As I often do when I have a long way to drive and an empty seat in the car, I offer folks a ride via Craigslist rideshare. It’s a great way to help me save on gas, help someone else get a cheap ride, and have some company for a long drive. Most folks I meet work low income jobs, are underemployed, or students, but almost all of them are friendly and reasonable. Sometimes we talk a lot, sometimes very little- I don’t feel compelled to talk to anyone, but I find that the people who get in my car often come from such totally different circumstance than myself that talking with them helps me really understand the humanity of my world much better. An artist from Seattle, a brick-layer in Salt Lake City, a line cook in San Francisco. I’ve given rides to dozens of people at this point, but the drive from Spokane to Portland was unique.
I picked up Reta (not her real name) at a reasonable looking hotel near the highway, and instantly my prejudice kicked off- “crazy person, oh boy.” She had a guitar, some plastic bags, and an oddly loaded luggage rack/backpack combination, and after loading this in the car I quickly realized she was homeless. While I steered us back to the highway, the first questions out of her mouth revolved around smoking regulations for various substances and whether or not I could help her find any marijuana in Portland. I was battling a fierce cold, and had already been driving for 3 hours. I wasn’t in the mood to play therapist but after a few hours of quiet, the conversation seemed to open up and I found someone with a totally different picture of what life looked like. I dropped her off with the Occupy Portland folks, she gave me the gas money that we agreed on, and I went to stay with friends for the evening.

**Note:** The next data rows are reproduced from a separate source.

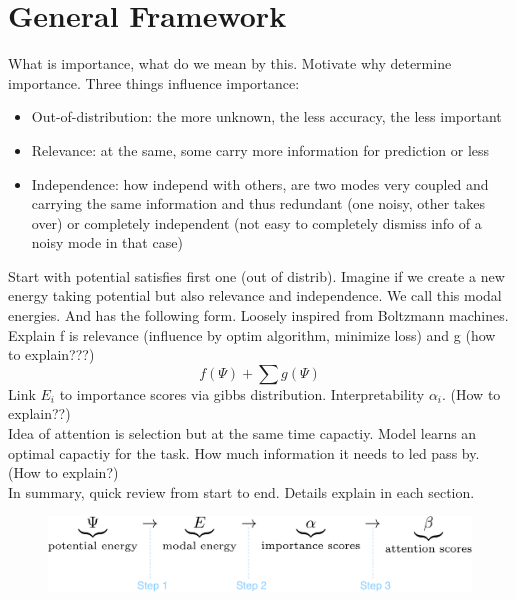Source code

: \section{General Framework}

What is importance, what do we mean by this. Motivate why determine importance. Three things influence importance:
\begin{itemize}
\item Out-of-distribution: the more unknown, the less accuracy, the less important
\item Relevance: at the same, some carry more information for prediction or less
\item Independence: how independ with others, are two modes very coupled and carrying the same information and thus redundant (one noisy, other takes over) or completely independent (not easy to completely dismiss info of a noisy mode in that case)
\end{itemize}
Start with potential satisfies first one (out of distrib). Imagine if we create a new energy taking potential but also relevance and independence. We call this modal energies. And has the following form. Loosely inspired from Boltzmann machines. Explain f is relevance (influence by optim algorithm, minimize loss) and g (how to explain???)
$$f(\Psi) + \sum g(\Psi)$$
\indent Link $E_i$ to importance scores via gibbs distribution. Interpretability $\alpha_i$. (How to explain??)\\
Idea of attention is selection but at the same time capactiy. Model learns an optimal capactiy for the task. How much information it needs to led pass by. (How to explain?) \\

In summary, quick review from start to end. Details explain in each section.
\begin{figure}[!ht]
\centering
\includegraphics[scale=0.4]{figures/framework}
\end{figure}


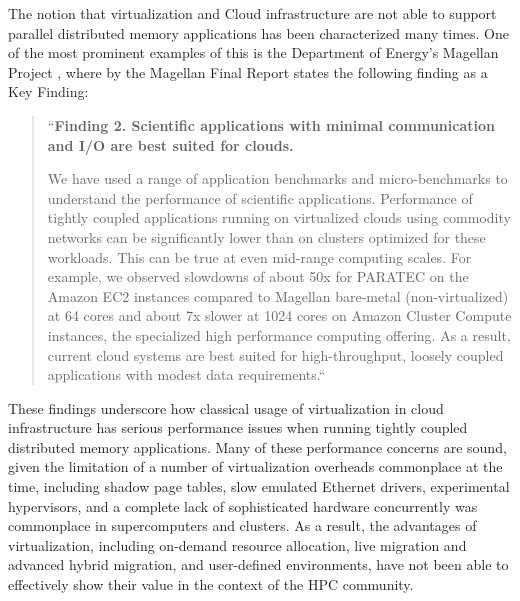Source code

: The notion that virtualization and Cloud infrastructure are not able to support parallel distributed memory applications has been characterized many times. One of the most prominent examples of this is the Department of Energy's Magellan Project \cite{www-magellan}, where by the Magellan Final Report \cite{MagellanFinal} states the following finding as a Key Finding:
  
\begin{quote}
``\textbf{Finding 2. Scientific applications with minimal communication and I/O are best suited for
clouds.}

We have used a range of application benchmarks and micro-benchmarks to understand the performance of scientific applications. Performance of tightly coupled applications running on virtualized clouds using commodity networks can be significantly lower than on clusters optimized for these workloads. This can be true at even mid-range computing scales. For example, we observed slowdowns of about 50x for PARATEC on the Amazon EC2 instances compared to Magellan bare-metal (non-virtualized) at 64 cores and about 7x slower at 1024 cores on Amazon Cluster Compute instances, the specialized high performance computing offering. As a result, current cloud systems are best suited for high-throughput, loosely coupled applications with modest data requirements.``
\end{quote}

These findings underscore how classical usage of virtualization in cloud infrastructure has serious performance issues when running tightly coupled distributed memory applications. Many of these performance concerns are sound, given the limitation of a number of virtualization overheads commonplace at the time, including shadow page tables, slow emulated Ethernet drivers, experimental hypervisors, and a complete lack of sophisticated hardware concurrently was commonplace in supercomputers and clusters.  As a result, the advantages of virtualization, including on-demand resource allocation, live migration and advanced hybrid migration, and user-defined environments, have not been able to effectively show their value in the context of the HPC community.

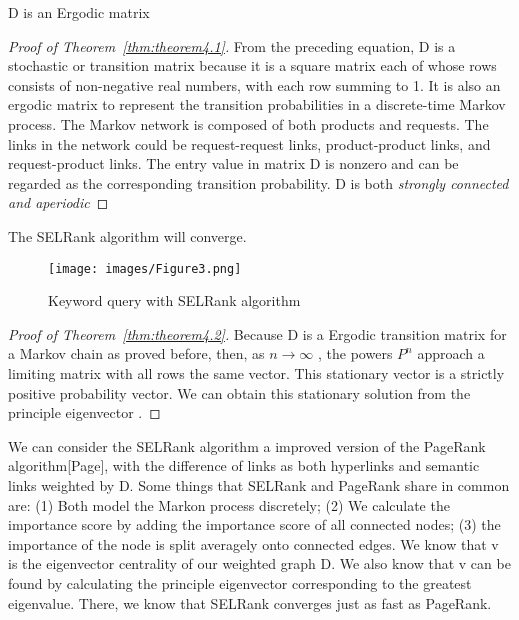 \documentclass[sigconf]{acmart}
\begin{document}
\begin{theorem}\label{thm:theorem4.1}
D is an Ergodic matrix
\end{theorem}

\begin{proof}[Proof of Theorem~\ref{thm:theorem4.1}]
From the preceding equation, D is a stochastic or transition matrix because it is a square matrix each of whose rows consists of non-negative real numbers, with each row summing to 1. It is also an ergodic matrix to represent the transition probabilities in a discrete-time Markov process. The Markov network is composed of both products and requests. The links in the network could be request-request links, product-product links, and request-product links. The entry value in matrix D is nonzero and can be regarded as the corresponding transition probability. D is both \textit{strongly connected and aperiodic}
\end{proof}

\begin{theorem}\label{thm:theorem4.2}
The SELRank algorithm will converge.
\end{theorem}
\begin{figure}
    \centering
    \texttt{[image: images/Figure3.png]}
    \caption{Keyword query with SELRank algorithm}
    \label{fig:3}
\end{figure}

\begin{proof}[Proof of Theorem~\ref{thm:theorem4.2}]
Because D is a Ergodic transition matrix for a Markov chain as proved before, then, as $n\rightarrow \infty$ , the powers $P^n$ approach a limiting matrix with all rows the same vector. This stationary vector is a strictly positive probability vector. We can obtain this stationary solution from the principle eigenvector \cite{berkhin2005survey} \cite{Langville:2005:SEM:1055334.1055396}. 
\end{proof}

We can consider the SELRank algorithm a improved version of the PageRank algorithm[Page], with the difference of links as both hyperlinks and semantic links weighted by D. Some things that SELRank and PageRank share in common are: (1) Both model the Markon process discretely; (2) We calculate the importance score by adding the importance score of all connected nodes; (3) the importance of the node is split averagely onto connected edges. We know that v is the eigenvector centrality of our weighted graph D. We also know that v can be found by calculating the principle eigenvector corresponding to the greatest eigenvalue. There, we know that SELRank converges just as fast as PageRank. 
\end{document}
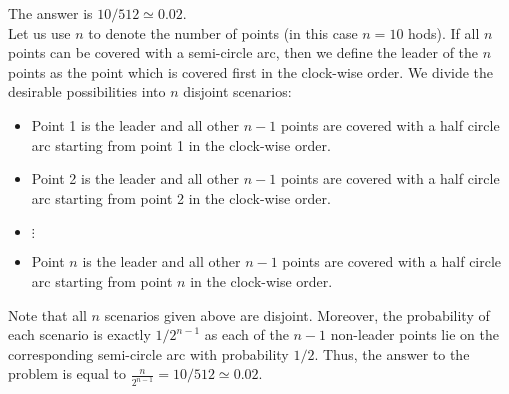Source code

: \begin{solution}
The answer is $10/512 \simeq 0.02$.\\[0.2cm]

Let us use $n$ to denote the number of points (in this case $n = 10$ hods). If all $n$ points can be covered with a semi-circle arc, then we define the leader of the $n$ points as the point which is covered first in the clock-wise order. We divide the desirable possibilities into $n$ disjoint scenarios:

\begin{itemize}
	\item Point 1 is the leader and all other $n-1$ points are covered with a half circle arc starting from point 1 in the clock-wise order.
	\item Point 2 is the leader and all other $n-1$ points are covered with a half circle arc starting from point 2 in the clock-wise order.
	\item $\vdots$
	\item Point $n$ is the leader and all other $n-1$ points are covered with a half circle arc starting from point $n$ in the clock-wise order.
\end{itemize}

Note that all $n$ scenarios given above are disjoint. Moreover, the probability of each scenario is exactly $1/2^{n-1}$ as each of the $n-1$ non-leader points lie on the corresponding semi-circle arc with probability $1/2$. Thus, the answer to the problem is equal to $\frac{n}{2^{n-1}} = 10/512 \simeq 0.02$.
\end{solution}
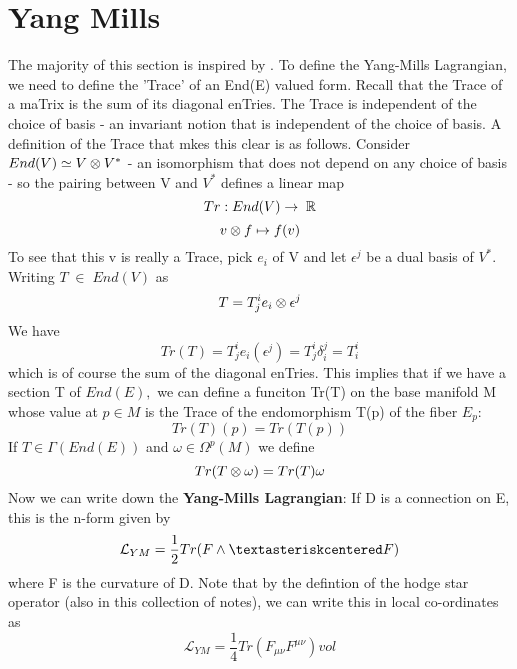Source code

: \section{Yang Mills}
The majority of this section is inspired by \cite{john1994gauge}.
    To define the Yang-Mills Lagrangian, we need to define the 'Trace' of an End(E) valued form. Recall that the Trace
of a maTrix is the sum of its diagonal enTries. 
   The Trace is independent of the choice of basis - an invariant notion that is independent of the choice of basis. 
A definition of the Trace that mkes this clear is as follows. Consider $End(V) \simeq V \otimes V^*$ - an isomorphism that 
does not depend on any choice of basis - so the pairing between V and $V^*$ defines a linear map
\begin{equation*}
 Tr: End(V) \rightarrow \; \mathbb{R} \end{equation*} \begin{equation*}
   v \otimes f \mapsto f(v)
\end{equation*}
To see that this v is really a Trace, pick $e_i$ of V and let $\epsilon^j$ be a dual basis of $V^*$.
 Writing $T \;\in\; End(V)$ as 
\begin{equation*}
 T = T^i_j e_i \otimes \epsilon^j
\end{equation*}
We have 
\begin{equation*}
 Tr(T) = T^i_je_i(\epsilon^j) = T^i_j \delta_i^j = T^i_i
\end{equation*}
which is of course the sum of the diagonal enTries.
  \newline This implies that if we have a section T of $End(E),$ we can define a funciton Tr(T) on the base manifold M
whose value at $p \in M$ is the Trace of the endomorphism T(p) of the fiber $E_p$:
\begin{equation*}
 Tr(T)(p) = Tr(T(p))
\end{equation*}
If $T \in \Gamma(End(E))$ and $\omega \in \Omega^p(M)$ we define 
$$Tr(T \otimes \omega) = Tr(T)\omega$$
Now we can write down the \textbf{Yang-Mills Lagrangian}: If D is a connection on E, this is the n-form given by 
\begin{equation}
 \mathcal{L}_{YM} = \frac{1}{2} Tr(F \wedge \textasteriskcentered F)
\end{equation}
where F is the curvature of D.
Note that by the defintion of the hodge star operator (also in this collection of notes), we can write this 
in local co-ordinates as 
\begin{equation}
 \mathcal{L}_{YM} = \frac{1}{4} Tr (F_{\mu \nu}F^{\mu \nu})vol
\end{equation}
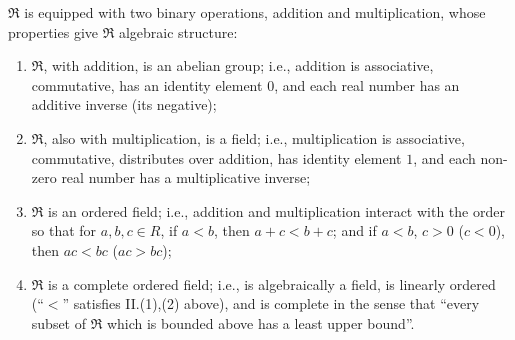 \documentclass{article}
\begin{document}
$\Re$ is equipped with two binary operations, addition and multiplication, whose properties give $\Re$ algebraic structure:
\begin{enumerate}[\hspace{1cm}(1)]
  \item $\Re$, with addition, is an abelian group; i.e., addition is associative, commutative, has an identity element $0$, and each real number has an additive inverse (its negative);
  \item $\Re$, also with multiplication, is a field; i.e., multiplication is associative, commutative, distributes over addition, has identity element $1$, and each non-zero real number has a multiplicative inverse;
  \item $\Re$ is an ordered field; i.e., addition and multiplication interact with the order so that for $a,b,c \in R$, if $a < b$, then $a+c < b+c$; and if $a < b$, $c > 0$ ($c < 0$), then $ac < bc$ ($ac > bc$);
  \item $\Re$ is a complete ordered field; i.e., is algebraically a field, is linearly ordered (``$<$'' satisfies II.(1),(2) above), and is complete in the sense that ``every subset of $\Re$ which is bounded above has a least upper bound''.
\end{enumerate}
\end{document}
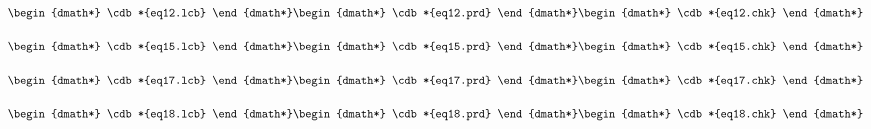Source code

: \documentclass[12pt]{cdblatex}
\begin{document}

   \begin{dgroup*}
      \begin{dmath*} \cdb*{eq12.lcb} \end{dmath*}
      \begin{dmath*} \cdb*{eq12.prd} \end{dmath*}
      \begin{dmath*} \cdb*{eq12.chk} \end{dmath*}
   \end{dgroup*}


   \begin{dgroup*}
      \begin{dmath*} \cdb*{eq15.lcb} \end{dmath*}
      \begin{dmath*} \cdb*{eq15.prd} \end{dmath*}
      \begin{dmath*} \cdb*{eq15.chk} \end{dmath*}
   \end{dgroup*}


   \begin{dgroup*}
      \begin{dmath*} \cdb*{eq17.lcb} \end{dmath*}
      \begin{dmath*} \cdb*{eq17.prd} \end{dmath*}
      \begin{dmath*} \cdb*{eq17.chk} \end{dmath*}
   \end{dgroup*}


   \begin{dgroup*}
      \begin{dmath*} \cdb*{eq18.lcb} \end{dmath*}
      \begin{dmath*} \cdb*{eq18.prd} \end{dmath*}
      \begin{dmath*} \cdb*{eq18.chk} \end{dmath*}
   \end{dgroup*}
\end{document}
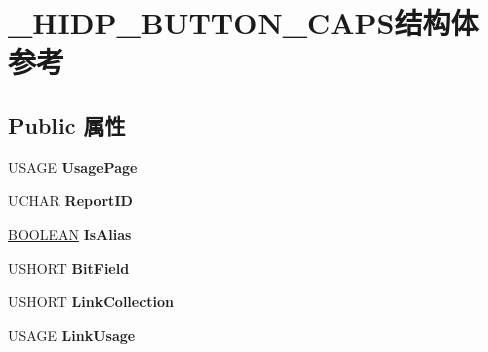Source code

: \hypertarget{struct___h_i_d_p___b_u_t_t_o_n___c_a_p_s}{}\section{\+\_\+\+H\+I\+D\+P\+\_\+\+B\+U\+T\+T\+O\+N\+\_\+\+C\+A\+P\+S结构体 参考}
\label{struct___h_i_d_p___b_u_t_t_o_n___c_a_p_s}
\subsection*{Public 属性}
\begin{DoxyCompactItemize}
\item 
\mbox{\label{struct___h_i_d_p___b_u_t_t_o_n___c_a_p_s_afe936af479eb39e9d9023d04b3dd438d}} 
U\+S\+A\+GE {\bfseries Usage\+Page}
\item 
\mbox{\label{struct___h_i_d_p___b_u_t_t_o_n___c_a_p_s_a752e89a1da8f2ebc3234f0056df963b7}} 
U\+C\+H\+AR {\bfseries Report\+ID}
\item 
\mbox{\label{struct___h_i_d_p___b_u_t_t_o_n___c_a_p_s_a5d6b742a2a45831c22098c7c6f0de955}} 
\hyperlink{_processor_bind_8h_a112e3146cb38b6ee95e64d85842e380a}{B\+O\+O\+L\+E\+AN} {\bfseries Is\+Alias}
\item 
\mbox{\label{struct___h_i_d_p___b_u_t_t_o_n___c_a_p_s_a7bae41ce170034908bebcade7b156fc9}} 
U\+S\+H\+O\+RT {\bfseries Bit\+Field}
\item 
\mbox{\label{struct___h_i_d_p___b_u_t_t_o_n___c_a_p_s_a280692592d97306c7ca7bd1dedc9cc5a}} 
U\+S\+H\+O\+RT {\bfseries Link\+Collection}
\item 
\mbox{\label{struct___h_i_d_p___b_u_t_t_o_n___c_a_p_s_aa8f547475028c979c0e344f867a6e8a8}} 
U\+S\+A\+GE {\bfseries Link\+Usage}
\item 
\mbox{\label{struct___h_i_d_p___b_u_t_t_o_n___c_a_p_s_a1f75b0feccbf85ce0a8bad62c76bd73b}} 

\end{DoxyCompactItemize}
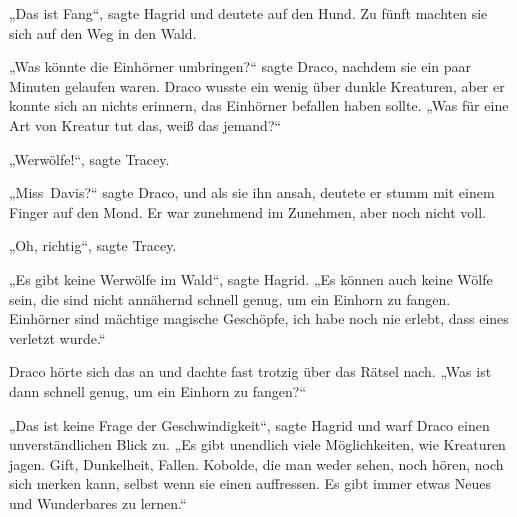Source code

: „Das ist Fang“, sagte Hagrid und deutete auf den Hund. Zu fünft machten sie sich auf den Weg in den Wald.

„Was könnte die Einhörner umbringen?“ sagte Draco, nachdem sie ein paar Minuten gelaufen waren. Draco wusste ein wenig über dunkle Kreaturen, aber er konnte sich an nichts erinnern, das Einhörner befallen haben sollte. „Was für eine Art von Kreatur tut das, weiß das jemand?“

„Werwölfe!“, sagte Tracey.

„Miss~Davis?“ sagte Draco, und als sie ihn ansah, deutete er stumm mit einem Finger auf den Mond. Er war zunehmend im Zunehmen, aber noch nicht voll.

„Oh, richtig“, sagte Tracey.

„Es gibt keine Werwölfe im Wald“, sagte Hagrid. „Es können auch keine Wölfe sein, die sind nicht annähernd schnell genug, um ein Einhorn zu fangen. Einhörner sind mächtige magische Geschöpfe, ich habe noch nie erlebt, dass eines verletzt wurde.“

Draco hörte sich das an und dachte fast trotzig über das Rätsel nach. „Was ist dann schnell genug, um ein Einhorn zu fangen?“

„Das ist keine Frage der Geschwindigkeit“, sagte Hagrid und warf Draco einen unverständlichen Blick zu. „Es gibt unendlich viele Möglichkeiten, wie Kreaturen jagen. Gift, Dunkelheit, Fallen. Kobolde, die man weder sehen, noch hören, noch sich merken kann, selbst wenn sie einen auffressen. Es gibt immer etwas Neues und Wunderbares zu lernen.“

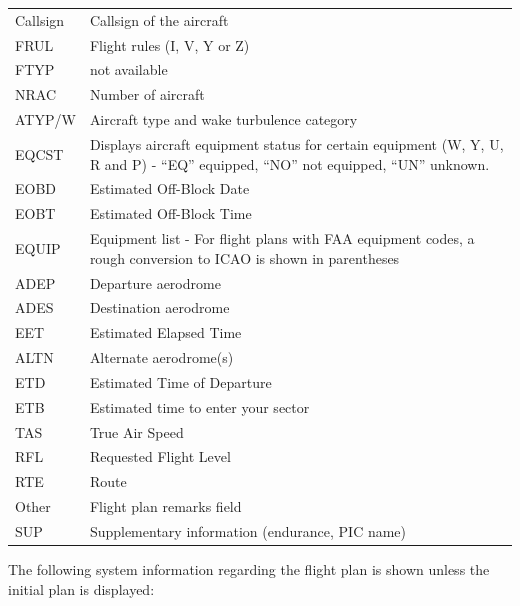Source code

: \documentclass[a4paper,oneside,11pt]{memoir}
\begin{document}
\begin{longtable}{p{2.5cm} p{10cm}}
    Callsign    & Callsign of the aircraft\\
    FRUL        & Flight rules (I, V, Y or Z)\\
    FTYP        & not available\\
    NRAC        & Number of aircraft\\
    ATYP/W      & Aircraft type and wake turbulence category\\
    EQCST       & Displays aircraft equipment status for certain equipment (W, Y, U, R and P) - “EQ” equipped, “NO” not equipped, “UN” unknown.\\
    EOBD        & Estimated Off-Block Date\\
    EOBT        & Estimated Off-Block Time\\
    EQUIP       & Equipment list - For flight plans with FAA equipment codes, a rough conversion to ICAO is shown in parentheses\\
    ADEP        & Departure aerodrome\\
    ADES        & Destination aerodrome\\
    EET         & Estimated Elapsed Time\\
    ALTN        & Alternate aerodrome(s)\\
    ETD         & Estimated Time of Departure\\
    ETB         & Estimated time to enter your sector\\
    TAS         & True Air Speed\\
    RFL         & Requested Flight Level\\
    RTE         & Route\\
    Other       & Flight plan remarks field\\
    SUP         & Supplementary information (endurance, PIC name)\\
\end{longtable}

\bigskip

The following system information regarding the flight plan is shown unless the initial plan is displayed:

\bigskip
\end{document}
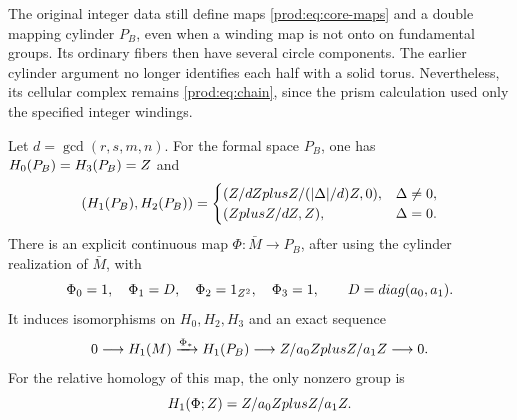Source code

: The original integer data still define maps \eqref{prod:eq:core-maps} and
a double mapping cylinder $P_B$, even when a winding map is not onto
on fundamental groups.  Its ordinary fibers then have several circle
components.  The earlier cylinder argument no longer identifies each
half with a solid torus.  Nevertheless, its cellular complex remains
\eqref{prod:eq:chain}, since the prism calculation used only the specified
integer windings.

\begin{theorem}\label{prod:thm:nonfree}
Let $d=\gcd(r,s,m,n)$.
For the formal space $P_B$, one has $H_0(P_B)=H_3(P_B)=Z$ and
\[
 (H_1(P_B),H_2(P_B))=
 \begin{cases}
 (Z/dZplusZ/(|\Delta|/d)Z,0),&\Delta\ne0,\\
 (ZplusZ/dZ,Z),&\Delta=0.
 \end{cases}
\]
There is an explicit continuous map $\Phi:\bar M\to P_B$, after
using the cylinder realization of $\bar M$, with
\begin{equation}\label{prod:eq:comparison}
 \Phi_0=1,\quad \Phi_1=D,\quad\Phi_2=1_{Z^2},\quad\Phi_3=1,
 \qquad D=diag(a_0,a_1).
\end{equation}
It induces isomorphisms on $H_0,H_2,H_3$ and an exact sequence
\begin{equation}\label{prod:eq:nonfree-h1}
 0\longrightarrow H_1(M)\xrightarrow{\Phi_*}H_1(P_B)
 \longrightarrow Z/a_0ZplusZ/a_1Z\longrightarrow0.
\end{equation}
For the relative homology of this map, the only nonzero group is
\[
                 H_1(\Phi;Z)=Z/a_0ZplusZ/a_1Z.
\]
\end{theorem}

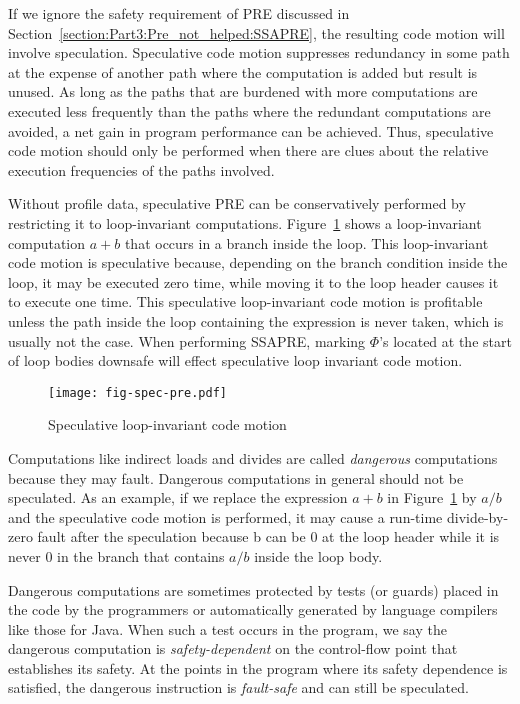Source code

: If we ignore the safety requirement of PRE discussed in 
Section~\ref{section:Part3:Pre_not_helped:SSAPRE}, the resulting code motion
will involve speculation.  Speculative code motion suppresses
redundancy in some path at the expense of another path where the computation 
is added but result is unused.  As long as the paths that are burdened with
more computations are executed less frequently than the paths where the
redundant computations are avoided, a net gain in program performance can be
achieved.  Thus, speculative code motion should only be performed when there
are clues about the relative execution frequencies of the paths involved.

Without profile data, speculative PRE can be conservatively performed by
restricting it to loop-invariant computations.  
Figure~\ref{fig:spec-pre} shows
a loop-invariant computation $a+b$ that occurs in a branch inside the loop.
This loop-invariant code motion is speculative because, depending on the
branch condition inside the loop, it may be executed zero time, while moving it
to the loop header causes it to execute one time. This speculative 
loop-invariant code motion is profitable unless the path inside the loop
containing the expression is never taken, which is usually not the case.
When performing SSAPRE, marking $\Phi$'s located at the start of loop bodies
downsafe will effect speculative loop invariant code motion. 

\begin{figure}
\centering
\texttt{[image: fig-spec-pre.pdf]}
\caption{Speculative loop-invariant code motion}
\label{fig:spec-pre}
\end{figure}

Computations like indirect loads and divides are called \emph{dangerous}
computations because they may fault.  Dangerous computations in general should
not be speculated.
As an example, if we replace the expression $a+b$ in Figure~\ref{fig:spec-pre}
by $a/b$ and the speculative code motion is performed, it may cause a run-time
divide-by-zero fault after the speculation because b can be $0$ at the 
loop header while it is never $0$ in the branch that contains $a/b$ inside the 
loop body.

Dangerous computations are sometimes protected by tests (or guards) placed in
the code by the programmers or automatically generated by language compilers
like those for Java.  When such a test occurs in the
program, we say the dangerous computation is \emph{safety-dependent} on
the control-flow point that establishes its safety.  At the points in the 
program where its safety dependence is satisfied, the dangerous instruction
is \emph{fault-safe} and can still be speculated.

I’ve spent the past few days frustrated with myself because even after paring down my possessions in March (before putting them in storage), I have too much junk and there is no way most of it is going to fit in the back of my Jetta. I went to Missoula and made friends on day one. I have the option of pursuing whatever it is I feel like doing with my life. I am privileged. When Reta got in my car, all of her worldly belongings fit easily in one side of the trunk. She was going to Portland because it was someplace she could get high. Hope was foreign, friends were uncommon, and life consists of getting by (and getting high) by any means necessary. Apparently, Reta used to have a family. She used to do body work and massage. She used to work in a chiropractic clinic.
It was a sobering and valuable experience. I may fall flat on my face in moving to Missoula, but even then it’s hard to picture myself in Reta’s shoes. There is a totally different picture of life out there, and it reminds me to be grateful for an incredible family, friends, opportunity, and education.